» ABOUT THIS TASK: Look for the line containing "https://github.com/nicolalamacchia/powerline-consolas" in the records below. Then output it and all the lines that follow, exactly and without any others.

--- START ---

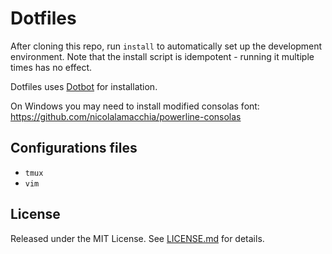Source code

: Dotfiles
========

After cloning this repo, run `install` to automatically set up the
development environment. Note that the install script is idempotent - running
it multiple times has no effect.

Dotfiles uses [Dotbot][dotbot] for installation.

On Windows you may need to install modified consolas font:
https://github.com/nicolalamacchia/powerline-consolas

Configurations files
--------------------

* `tmux`
* `vim`

License
-------

Released under the MIT License. See [LICENSE.md][license] for details.

[dotbot]: https://github.com/anishathalye/dotbot
[license]: LICENSE.md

--- END ---

» WRITTEN RESPONSE:
https://github.com/nicolalamacchia/powerline-consolas

Configurations files
--------------------

* `tmux`
* `vim`

License
-------

Released under the MIT License. See [LICENSE.md][license] for details.

[dotbot]: https://github.com/anishathalye/dotbot
[license]: LICENSE.md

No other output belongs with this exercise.